Chaque fois, commencer par chercher le bout de la corde que je peux moi-même lâcher.

Savoir à la fois que la corde est à portée de main et qu’une partie de moi, beaucoup plus à l’aise dans cet état qu’elle voudrait bien le montrer, fait tout ce qu’elle peut pour je ne puisse pas le voir, ce bout de corde."

samedi 10 septembre 2016

Les exclus d'ici, les exclus de là-bas

La différence entre ma vision des exclus d'ici et celle des exclus de là-bas. 

Les fous et les pauvres de Buenos Aires me ressemblaient moins, j'avais donc moins de risque de leur ressembler. 


Quand la pauvreté et surtout la folie prennent un visage proche du mien, mon regard se tourne ailleurs et ma bienveillance déjà laborieuse s'évapore.

Son propre puits

– Nous marchons tous, nous creusons tous vers la Source. La Source est une, mais nous avons des puits différents et lorsqu’on a trouvé son puits, il s’agit de creuser son propre puits. Le problème vient de ce que lorsqu’on creuse, on ne voit pas le puits des autres, mais on les retrouve au fond du puits. Il y a un moment où l’on papillonne, puis on a trouvé son  miel, sa propre langue. Grâce à l’accompagnement de la tradition et de ses représentants, on va vraiment creuser son puits, sachant que l’on recherche toujours la réalité… il n’y a pas d’autre réalité que la Réalité.

jeudi 8 septembre 2016

Les voix en contre-jour

Quand le soleil passe derrière les arbres, les voix en contre-jour devant le soir du lac ont soudain des visages.

mercredi 7 septembre 2016

Quand je n'écris pas

L' écriture ne doit pas seulement m'amener à être présent quand j'écris, mais aussi et surtout quand je n'écris pas.

lundi 5 septembre 2016

Désarticuler un à un les jugements

La discussion avec Ariane, au début, ressemblait beaucoup à celle que j’ai pu avoir avec Jacques: mais pourquoi est-ce que tu te prends autant la tête dans ton blog, cesse de te regarder le nombril et vis un peu!

Et puis, c’est parti dans une autre direction: on se sent obligé de s’intéresser à toi et à tes questions sans réponses. Parce qu’en général, c’est vraiment sans solution, vraiment des apories.

Enfin, ça s’est terminé sur quelque chose de nouveau: c’est peut-être que les questions que tu te poses, je préférerais ne pas me les poser, le matin, comme ça, au réveil, parce que je te lis au réveil.
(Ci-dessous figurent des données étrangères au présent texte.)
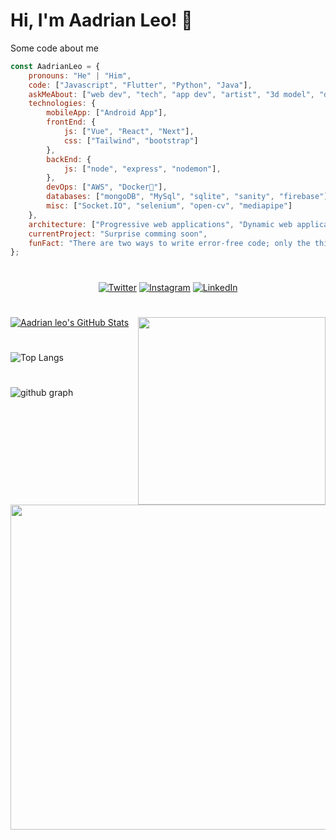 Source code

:# Hi, I'm Aadrian Leo! 👋

Some code about me

```javascript
const AadrianLeo = {
    pronouns: "He" | "Him",
    code: ["Javascript", "Flutter", "Python", "Java"],
    askMeAbout: ["web dev", "tech", "app dev", "artist", "3d model", "digital art"],
    technologies: {
        mobileApp: ["Android App"],
        frontEnd: {
            js: ["Vue", "React", "Next"],
            css: ["Tailwind", "bootstrap"]
        },
        backEnd: {
            js: ["node", "express", "nodemon"],
        },
        devOps: ["AWS", "Docker🐳"],
        databases: ["mongoDB", "MySql", "sqlite", "sanity", "firebase"],
        misc: ["Socket.IO", "selenium", "open-cv", "mediapipe"]
    },
    architecture: ["Progressive web applications", "Dynamic web applications", "Single page applications"],
    currentProject: "Surprise comming soon",
    funFact: "There are two ways to write error-free code; only the third one works"
};
```
#

<p align="center">
 
<a href="https://twitter.com/aadrian_leo?t=cxH9bivL6X2Rd12fTudnTA&s=09" target="_blank">
<img src="https://img.shields.io/badge/-Twitter-%231DA1F2" alt="Twitter" /></a> 

<a href="https://www.instagram.com/aadrian_leo" target="_blank">
<img src="https://img.shields.io/badge/-Instagram-%23eb13a5" alt="Instagram" /></a>  

<a href="https://www.linkedin.com/in/dharampal-singh-35887721a/" target="_blank">
<img src="https://img.shields.io/badge/-LinkedIn-%233781da" alt="LinkedIn"/></a>
</p>

# 
<img src="https://media3.giphy.com/media/RbDKaczqWovIugyJmW/giphy.gif?cid=790b7611fbcca5b0a16ffde440d8808dbbcc1d76978bfea9&rid=giphy.gif&ct=g" width="300" align='right'>

[![Aadrian leo's GitHub Stats](https://github-readme-stats.vercel.app/api?username=AadrianLeo&show_icons=true&include_all_commits=true&count_private=true)](https://github.com/AadrianLeo/github-readme-stats)

#
<img src="https://media0.giphy.com/media/f3iwJFOVOwuy7K6FFw/giphy.gif?cid=ecf05e47xwsjxa4b5htfdifylgbwowdu03bb3y1xbqyk4rsz&rid=giphy.gif&ct=g" width="520" align='right'>

![Top Langs](https://github-readme-stats.vercel.app/api/top-langs/?username=AadrianLeo&show_icons=true)
#
![github graph](https://activity-graph.herokuapp.com/graph?username=AadrianLeo&theme=react-dark)
#
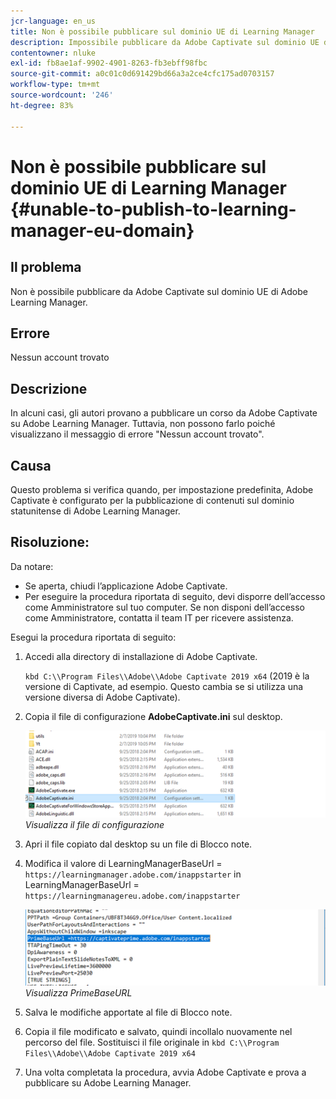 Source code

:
 ```yaml
---
jcr-language: en_us
title: Non è possibile pubblicare sul dominio UE di Learning Manager
description: Impossibile pubblicare da Adobe Captivate sul dominio UE di Adobe Learning Manager in Adobe Learning Manager.
contentowner: nluke
exl-id: fb8ae1af-9902-4901-8263-fb3ebff98fbc
source-git-commit: a0c01c0d691429bd66a3a2ce4cfc175ad0703157
workflow-type: tm+mt
source-wordcount: '246'
ht-degree: 83%

---
```


# Non è possibile pubblicare sul dominio UE di Learning Manager {#unable-to-publish-to-learning-manager-eu-domain}

## Il problema

Non è possibile pubblicare da Adobe Captivate sul dominio UE di Adobe Learning Manager.

## Errore

Nessun account trovato

## Descrizione

In alcuni casi, gli autori provano a pubblicare un corso da Adobe Captivate su Adobe Learning Manager. Tuttavia, non possono farlo poiché visualizzano il messaggio di errore &quot;Nessun account trovato&quot;.

## Causa

Questo problema si verifica quando, per impostazione predefinita, Adobe Captivate è configurato per la pubblicazione di contenuti sul dominio statunitense di Adobe Learning Manager.

## Risoluzione:

Da notare:

* Se aperta, chiudi l’applicazione Adobe Captivate.
* Per eseguire la procedura riportata di seguito, devi disporre dell’accesso come Amministratore sul tuo computer. Se non disponi dell’accesso come Amministratore, contatta il team IT per ricevere assistenza.

Esegui la procedura riportata di seguito:

1. Accedi alla directory di installazione di Adobe Captivate.

   `kbd C:\\Program Files\\Adobe\\Adobe Captivate 2019 x64` (2019 è la versione di Captivate, ad esempio. Questo cambia se si utilizza una versione diversa di Adobe Captivate).

1. Copia il file di configurazione **AdobeCaptivate.ini** sul desktop.

   ![](assets/cp-captivate.ini.png)
   *Visualizza il file di configurazione*

1. Apri il file copiato dal desktop su un file di Blocco note.
1. Modifica il valore di LearningManagerBaseUrl = `https://learningmanager.adobe.com/inappstarter` in LearningManagerBaseUrl = `https://learningmanagereu.adobe.com/inappstarter`

   ![](assets/cp-primebaseurl.png)
   *Visualizza PrimeBaseURL*

1. Salva le modifiche apportate al file di Blocco note.
1. Copia il file modificato e salvato, quindi incollalo nuovamente nel percorso del file. Sostituisci il file originale in `kbd C:\\Program Files\\Adobe\\Adobe Captivate 2019 x64`
1. Una volta completata la procedura, avvia Adobe Captivate e prova a pubblicare su Adobe Learning Manager.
Du coup, je vois à quel point ce blog ressemble à l’expérience de Gustavo: noter toutes les pensées qui me passent par la tête pendant une semaine, histoire de mieux me rendre compte de qui je suis au fond, d’oser me regarder en face et de désarticuler un à un les jugements que je porte sur les autres et sur moi.

À la différence près que je propose ici une petite sélection de ces pensées à la vue des autres, en particulier à celle de mes quelques lecteurs fidèles, et que ces derniers sentent bien s’agiter, de temps en temps, une certaine correspondance avec l’une ou l’autre des intuitions qui circulent plus ou moins près de la surface de leur conscience.

dimanche 4 septembre 2016

Le chat vacances

– Bonjour Ineo!

– Pas Eo: chat!

– Alors: bonjour petit chat!

– Miaou!

– Comment il s'appelle le petit chat?

– Lalalalalalalalala: vacances!

– Bonjour petit chat vacances!


– Non non non: moi je dis, le chat, il s'appelle Buenos Aires!

samedi 3 septembre 2016

Décryptés par plus malin que moi

Toujours peur que mes textes soient décryptés – et donc, dans mon idée, réduits – par plus malin que moi. Pourquoi donc?

Une école de magiciens à la Harry Potter

La maison de maître de l'Institut littéraire suisse: une école de magiciens à la Harry Potter.

Si cette filière avait été créée dix ans plus tôt, j'aurais sans doute suivi son cursus.


Alors, pour me rattraper, je vais y apprendre à écrire grâce à mes futurs étudiants.

vendredi 2 septembre 2016

Une empreinte de l'existence

– Tout change quand vous commencez à émettre votre propre fréquence plutôt que d'absorber les fréquences autour de vous, quand vous commencez à laisser votre empreinte dans l'univers plutôt que de recevoir une empreinte de l'existence.

jeudi 1 septembre 2016

Une identité

Le simple fait de vivre à Buenos Aires me donnait une identité, comme ça, sans rien faire.